The second are French honors, the highest being the national orders, including, of course, the prestigious Order of the Legion of Honor. These orders have precise rules and ranks, and those admitted also undertake a moral commitment.
This concept existed long before the notion of the modern order: there were medieval chivalric orders such as the Order of the Garter in England or the Knights Templar in France, for example.
More “classical”, the medal comes in second and is awarded to reward an individual’s actions without demanding a long-term commitment.
It can be awarded to military personnel and civilians and may be worn with or without a ribbon. It is a decoration generally awarded for services rendered. Above, for example, we see a medal created by Louis Napoleon and awarded to non-commissioned officers and soldiers for their exploits.
In summary, an honorary decoration may be a medal, cross, or plaque, worn with or without a ribbon, belonging to an order or not, individual or collective, civil, military, or both, but it must always reward, distinguish, and pay tribute to an exception.
It is often the done thing to wear this decoration as a lapel rosette, on a necklace, or on a tie, depending on the custom and rules, suspended from a ribbon, the material, motifs, and colors of which are well codified.
There were several types of honorary awards in the 19th century. Here comes a non-exhaustive list...
The Ordre de la Légion d’Honneur (Order of the Legion of Honor)

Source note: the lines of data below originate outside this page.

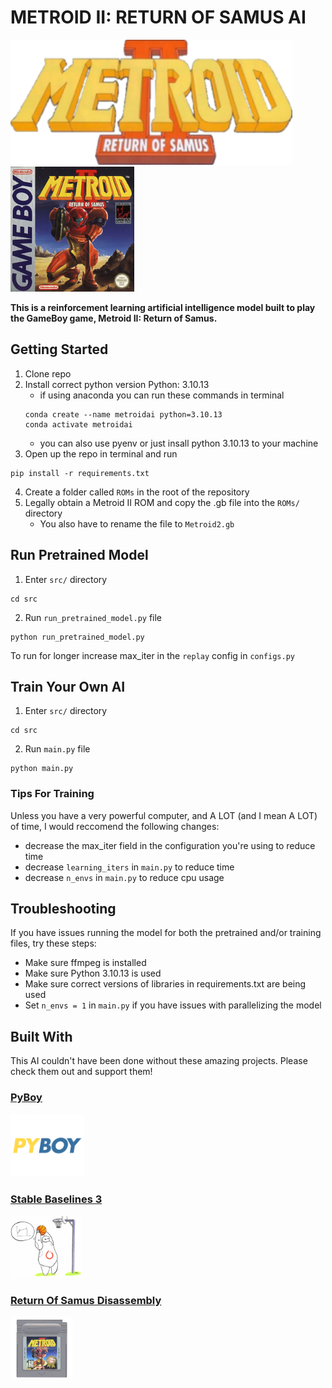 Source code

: # METROID II: RETURN OF SAMUS AI
<img src="/assets/logo.png" height="200"> <img src="/assets/boxart.jpg" height="200">

__This is a reinforcement learning artificial intelligence model built to play the GameBoy game, Metroid II: Return of Samus.__

## Getting Started
1. Clone repo
2. Install correct python version Python: 3.10.13
    * if using anaconda you can run these commands in terminal
    ```
    conda create --name metroidai python=3.10.13
    conda activate metroidai
    ```
    * you can also use pyenv or just insall python 3.10.13 to your machine
3. Open up the repo in terminal and run
```
pip install -r requirements.txt
```
4. Create a folder called ```ROMs``` in the root of the repository
5. Legally obtain a Metroid II ROM and copy the .gb file into the ```ROMs/``` directory
    * You also have to rename the file to ```Metroid2.gb```

## Run Pretrained Model
1. Enter ```src/``` directory
```
cd src
```
2. Run ```run_pretrained_model.py``` file
```
python run_pretrained_model.py
```

To run for longer increase max_iter in the ```replay``` config in ```configs.py```

## Train Your Own AI

1. Enter ```src/``` directory
```
cd src
```
2. Run ```main.py``` file
```
python main.py
```

### Tips For Training
Unless you have a very powerful computer, and A LOT (and I mean A LOT) of time, I would reccomend the following changes:
* decrease the max_iter field in the configuration you're using to reduce time
* decrease ```learning_iters``` in ```main.py``` to reduce time
* decrease ```n_envs``` in ```main.py``` to reduce cpu usage

## Troubleshooting
If you have issues running the model for both the pretrained and/or training files, try these steps:
* Make sure ffmpeg is installed
* Make sure Python 3.10.13 is used
* Make sure correct versions of libraries in requirements.txt are being used
* Set ```n_envs = 1``` in ```main.py``` if you have issues with parallelizing the model

## Built With
This AI couldn't have been done without these amazing projects. Please check them out and support them!

### [PyBoy](https://github.com/Baekalfen/PyBoy)
<a href="https://github.com/Baekalfen/PyBoy">
    <img src="/assets/pyboy-logo.png" alt="PyBoy Logo" height="100">
</a>

### [Stable Baselines 3](https://github.com/DLR-RM/stable-baselines3)
<a href="https://github.com/DLR-RM/stable-baselines3">
    <img src="/assets/stable-baselines-logo.png" height="100">
</a>

### [Return Of Samus Disassembly](https://github.com/alex-west/M2RoS)
<a href="https://github.com/alex-west/M2RoS">
    <img src="/assets/m2-cartridge.jpeg" height="100">
</a> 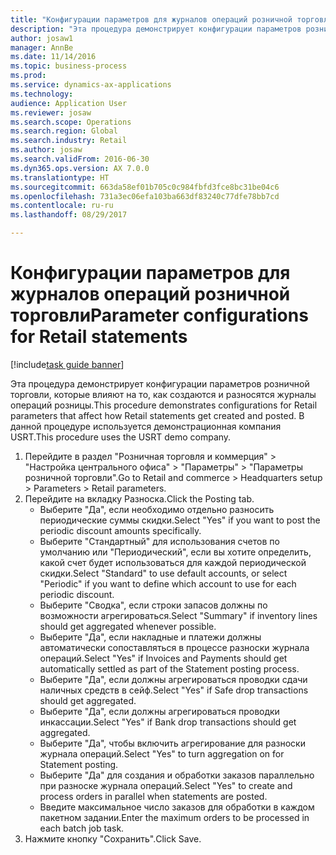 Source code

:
 ```yaml
--- 
title: "Конфигурации параметров для журналов операций розничной торговли"
description: "Эта процедура демонстрирует конфигурации параметров розничной торговли, которые влияют на то, как создаются и разносятся журналы операций розницы."
author: josaw1
manager: AnnBe
ms.date: 11/14/2016
ms.topic: business-process
ms.prod: 
ms.service: dynamics-ax-applications
ms.technology: 
audience: Application User
ms.reviewer: josaw
ms.search.scope: Operations
ms.search.region: Global
ms.search.industry: Retail
ms.author: josaw
ms.search.validFrom: 2016-06-30
ms.dyn365.ops.version: AX 7.0.0
ms.translationtype: HT
ms.sourcegitcommit: 663da58ef01b705c0c984fbfd3fce8bc31be04c6
ms.openlocfilehash: 731a3ec06efa103ba663df83240c77dfe78bb7cd
ms.contentlocale: ru-ru
ms.lasthandoff: 08/29/2017

---
```

# <a name="parameter-configurations-for-retail-statements"></a><span data-ttu-id="cf2ea-103">Конфигурации параметров для журналов операций розничной торговли</span><span class="sxs-lookup"><span data-stu-id="cf2ea-103">Parameter configurations for Retail statements</span></span>

[!include[task guide banner](../includes/task-guide-banner.md)]

<span data-ttu-id="cf2ea-104">Эта процедура демонстрирует конфигурации параметров розничной торговли, которые влияют на то, как создаются и разносятся журналы операций розницы.</span><span class="sxs-lookup"><span data-stu-id="cf2ea-104">This procedure demonstrates configurations for Retail parameters that affect how Retail statements get created and posted.</span></span> <span data-ttu-id="cf2ea-105">В данной процедуре используется демонстрационная компания USRT.</span><span class="sxs-lookup"><span data-stu-id="cf2ea-105">This procedure uses the USRT demo company.</span></span>

1. <span data-ttu-id="cf2ea-106">Перейдите в раздел "Розничная торговля и коммерция" > "Настройка центрального офиса" > "Параметры" > "Параметры розничной торговли".</span><span class="sxs-lookup"><span data-stu-id="cf2ea-106">Go to Retail and commerce > Headquarters setup  > Parameters > Retail parameters.</span></span>
2. <span data-ttu-id="cf2ea-107">Перейдите на вкладку Разноска.</span><span class="sxs-lookup"><span data-stu-id="cf2ea-107">Click the Posting tab.</span></span>
    * <span data-ttu-id="cf2ea-108">Выберите "Да", если необходимо отдельно разносить периодические суммы скидки.</span><span class="sxs-lookup"><span data-stu-id="cf2ea-108">Select "Yes" if you want to post the periodic discount amounts specifically.</span></span>  
    * <span data-ttu-id="cf2ea-109">Выберите "Стандартный" для использования счетов по умолчанию или "Периодический", если вы хотите определить, какой счет будет использоваться для каждой периодической скидки.</span><span class="sxs-lookup"><span data-stu-id="cf2ea-109">Select "Standard" to use default accounts, or select "Periodic" if you want to define which account to use for each periodic discount.</span></span>  
    * <span data-ttu-id="cf2ea-110">Выберите "Сводка", если строки запасов должны по возможности агрегироваться.</span><span class="sxs-lookup"><span data-stu-id="cf2ea-110">Select "Summary" if inventory lines should get aggregated whenever possible.</span></span>  
    * <span data-ttu-id="cf2ea-111">Выберите "Да", если накладные и платежи должны автоматически сопоставляться в процессе разноски журнала операций.</span><span class="sxs-lookup"><span data-stu-id="cf2ea-111">Select "Yes" if Invoices and Payments should get automatically settled as part of the Statement posting process.</span></span>  
    * <span data-ttu-id="cf2ea-112">Выберите "Да", если должны агрегироваться проводки сдачи наличных средств в сейф.</span><span class="sxs-lookup"><span data-stu-id="cf2ea-112">Select "Yes" if Safe drop transactions should get aggregated.</span></span>  
    * <span data-ttu-id="cf2ea-113">Выберите "Да", если должны агрегироваться проводки инкассации.</span><span class="sxs-lookup"><span data-stu-id="cf2ea-113">Select "Yes" if Bank drop transactions should get aggregated.</span></span>  
    * <span data-ttu-id="cf2ea-114">Выберите "Да", чтобы включить агрегирование для разноски журнала операций.</span><span class="sxs-lookup"><span data-stu-id="cf2ea-114">Select "Yes" to turn aggregation on for Statement posting.</span></span>  
    * <span data-ttu-id="cf2ea-115">Выберите "Да" для создания и обработки заказов параллельно при разноске журнала операций.</span><span class="sxs-lookup"><span data-stu-id="cf2ea-115">Select "Yes" to create and process orders in parallel when statements are posted.</span></span>  
    * <span data-ttu-id="cf2ea-116">Введите максимальное число заказов для обработки в каждом пакетном задании.</span><span class="sxs-lookup"><span data-stu-id="cf2ea-116">Enter the maximum orders to be processed in each batch job task.</span></span>  
3. <span data-ttu-id="cf2ea-117">Нажмите кнопку "Сохранить".</span><span class="sxs-lookup"><span data-stu-id="cf2ea-117">Click Save.</span></span>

The most prestigious ! Decorations are awarded for “eminent merit”, which may be civilian or military.
The order comprises three ranks: knight, officer, and commander, and two dignities: grand officer and grand cross.
The insignia of the Order of the Legion of Honor is a wreath of oak and laurel. Below it is a five-pointed white enamel star encircled by oak and laurel. The center of the obverse varies from period to period, with Napoleon, Henry IV, Bonaparte, and Ceres, representing the Republic, appearing all over the place. The reverse features two tricolored flags and the motto “Honneur et Patrie” (Honor and Country).
The first awards ceremony was held on July 15, 1804, a few months after Napoleon was proclaimed emperor, to great pomp and circumstance in the chapel of the Hôtel des Invalides. Among the recipients were the Comte de Rochambeau and the Cardinals Fesch and Caprara. A second ceremony was held at the Camp of Boulogne in August of the same year and saw almost 2,000 people honored, including Admiral Bruix and Marshals Ney and Soult.
Between 1802 and 1814, there were 48,000 legionaries, of whom just 1,400 were civilians. These included artists, engineers, and scientists as well as politicians: Ingres, Foucault, Ader, Corot, and Jules Renard were all members.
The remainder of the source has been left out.